Take the lines below from the first through the one that contains "a G/L account.</span></span>" and copy them exactly.

(Dataset records)
- Opening Delimiter -

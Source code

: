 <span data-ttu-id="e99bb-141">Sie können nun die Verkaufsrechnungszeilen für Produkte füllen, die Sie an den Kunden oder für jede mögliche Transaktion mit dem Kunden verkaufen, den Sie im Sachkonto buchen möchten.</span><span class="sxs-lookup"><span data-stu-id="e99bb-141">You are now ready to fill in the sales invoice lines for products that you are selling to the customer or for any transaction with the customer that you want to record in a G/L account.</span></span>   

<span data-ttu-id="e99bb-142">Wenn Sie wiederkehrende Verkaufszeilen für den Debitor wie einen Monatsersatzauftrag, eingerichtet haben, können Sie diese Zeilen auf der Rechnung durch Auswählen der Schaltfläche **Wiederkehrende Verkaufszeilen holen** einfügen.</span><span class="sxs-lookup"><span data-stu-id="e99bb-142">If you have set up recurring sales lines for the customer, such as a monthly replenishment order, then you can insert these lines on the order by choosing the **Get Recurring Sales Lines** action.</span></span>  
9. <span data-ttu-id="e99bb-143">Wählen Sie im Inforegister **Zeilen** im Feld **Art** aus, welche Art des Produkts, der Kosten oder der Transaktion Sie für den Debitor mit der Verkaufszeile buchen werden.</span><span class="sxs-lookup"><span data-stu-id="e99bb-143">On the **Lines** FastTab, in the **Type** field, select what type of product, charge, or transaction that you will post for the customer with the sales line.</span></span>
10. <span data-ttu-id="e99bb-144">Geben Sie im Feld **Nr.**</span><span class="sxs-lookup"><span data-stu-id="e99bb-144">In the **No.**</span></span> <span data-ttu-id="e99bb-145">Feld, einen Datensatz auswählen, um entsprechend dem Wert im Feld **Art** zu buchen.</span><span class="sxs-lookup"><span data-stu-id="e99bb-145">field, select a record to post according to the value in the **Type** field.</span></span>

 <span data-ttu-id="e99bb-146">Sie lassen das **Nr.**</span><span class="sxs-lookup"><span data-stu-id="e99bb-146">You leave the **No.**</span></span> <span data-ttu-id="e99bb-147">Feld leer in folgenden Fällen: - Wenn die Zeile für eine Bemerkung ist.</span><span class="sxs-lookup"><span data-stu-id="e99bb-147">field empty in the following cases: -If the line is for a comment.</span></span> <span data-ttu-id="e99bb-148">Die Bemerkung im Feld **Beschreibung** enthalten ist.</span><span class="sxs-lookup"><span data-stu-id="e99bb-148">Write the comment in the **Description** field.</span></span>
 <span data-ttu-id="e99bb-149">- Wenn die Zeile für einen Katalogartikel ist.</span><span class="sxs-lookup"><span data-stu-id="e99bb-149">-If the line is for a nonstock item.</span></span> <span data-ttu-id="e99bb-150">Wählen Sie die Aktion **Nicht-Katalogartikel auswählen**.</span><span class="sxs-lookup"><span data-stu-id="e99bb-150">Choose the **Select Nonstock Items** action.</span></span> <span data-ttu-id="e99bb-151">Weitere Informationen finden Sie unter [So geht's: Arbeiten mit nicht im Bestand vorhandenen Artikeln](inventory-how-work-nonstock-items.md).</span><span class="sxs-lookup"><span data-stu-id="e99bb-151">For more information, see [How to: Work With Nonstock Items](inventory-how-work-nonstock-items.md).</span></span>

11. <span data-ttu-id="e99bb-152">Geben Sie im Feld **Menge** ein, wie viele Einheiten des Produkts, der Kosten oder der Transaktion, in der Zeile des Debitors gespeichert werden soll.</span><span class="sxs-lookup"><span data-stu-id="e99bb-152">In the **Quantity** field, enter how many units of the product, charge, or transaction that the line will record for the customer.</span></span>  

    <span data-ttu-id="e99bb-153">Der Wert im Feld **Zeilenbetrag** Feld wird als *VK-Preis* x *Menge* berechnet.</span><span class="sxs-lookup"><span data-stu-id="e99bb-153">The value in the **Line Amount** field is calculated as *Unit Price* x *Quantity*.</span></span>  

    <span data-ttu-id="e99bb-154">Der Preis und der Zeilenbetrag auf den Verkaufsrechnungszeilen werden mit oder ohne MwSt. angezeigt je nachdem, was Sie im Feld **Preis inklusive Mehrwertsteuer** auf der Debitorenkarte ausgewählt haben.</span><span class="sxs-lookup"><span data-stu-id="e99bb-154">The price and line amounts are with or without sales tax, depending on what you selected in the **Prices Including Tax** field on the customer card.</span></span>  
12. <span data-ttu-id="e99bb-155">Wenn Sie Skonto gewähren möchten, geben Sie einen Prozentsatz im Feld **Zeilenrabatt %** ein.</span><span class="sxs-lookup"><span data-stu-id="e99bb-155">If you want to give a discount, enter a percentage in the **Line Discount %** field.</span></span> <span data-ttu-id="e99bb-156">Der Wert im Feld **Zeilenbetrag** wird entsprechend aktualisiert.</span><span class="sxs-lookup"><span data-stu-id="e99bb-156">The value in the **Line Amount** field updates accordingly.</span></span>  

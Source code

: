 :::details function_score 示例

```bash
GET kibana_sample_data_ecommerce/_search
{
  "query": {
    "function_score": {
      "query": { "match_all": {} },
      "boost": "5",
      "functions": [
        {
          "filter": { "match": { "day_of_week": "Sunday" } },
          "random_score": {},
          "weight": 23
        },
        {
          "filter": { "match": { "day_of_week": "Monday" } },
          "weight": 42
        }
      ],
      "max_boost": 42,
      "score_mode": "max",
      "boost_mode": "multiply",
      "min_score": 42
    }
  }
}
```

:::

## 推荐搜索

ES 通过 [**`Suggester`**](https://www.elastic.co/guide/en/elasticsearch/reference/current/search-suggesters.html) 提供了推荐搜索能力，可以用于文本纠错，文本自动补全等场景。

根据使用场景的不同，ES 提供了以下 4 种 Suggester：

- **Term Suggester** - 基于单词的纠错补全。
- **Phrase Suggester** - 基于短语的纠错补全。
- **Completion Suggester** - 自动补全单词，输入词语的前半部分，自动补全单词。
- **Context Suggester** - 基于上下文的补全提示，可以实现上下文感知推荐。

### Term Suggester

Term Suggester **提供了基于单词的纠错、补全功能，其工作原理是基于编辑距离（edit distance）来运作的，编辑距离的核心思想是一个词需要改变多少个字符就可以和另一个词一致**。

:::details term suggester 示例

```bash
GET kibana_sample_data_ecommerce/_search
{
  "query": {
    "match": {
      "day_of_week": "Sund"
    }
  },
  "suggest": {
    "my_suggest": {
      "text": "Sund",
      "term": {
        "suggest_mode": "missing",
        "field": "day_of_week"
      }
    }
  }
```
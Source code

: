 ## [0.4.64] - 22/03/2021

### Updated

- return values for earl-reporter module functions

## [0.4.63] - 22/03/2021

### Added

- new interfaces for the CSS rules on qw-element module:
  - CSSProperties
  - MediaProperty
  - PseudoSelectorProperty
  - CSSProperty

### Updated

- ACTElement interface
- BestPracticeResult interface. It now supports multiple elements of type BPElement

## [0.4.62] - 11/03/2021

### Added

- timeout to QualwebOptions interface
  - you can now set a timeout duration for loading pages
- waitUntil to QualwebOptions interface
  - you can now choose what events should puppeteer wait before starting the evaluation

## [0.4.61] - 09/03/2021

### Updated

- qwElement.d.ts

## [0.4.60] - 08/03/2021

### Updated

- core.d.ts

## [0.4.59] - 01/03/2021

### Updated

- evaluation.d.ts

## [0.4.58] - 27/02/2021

- Closing Delimiter -

### SOLUTION BELOW:
Source code

: <span data-ttu-id="e99bb-141">Sie können nun die Verkaufsrechnungszeilen für Produkte füllen, die Sie an den Kunden oder für jede mögliche Transaktion mit dem Kunden verkaufen, den Sie im Sachkonto buchen möchten.</span><span class="sxs-lookup"><span data-stu-id="e99bb-141">You are now ready to fill in the sales invoice lines for products that you are selling to the customer or for any transaction with the customer that you want to record in a G/L account.</span></span>   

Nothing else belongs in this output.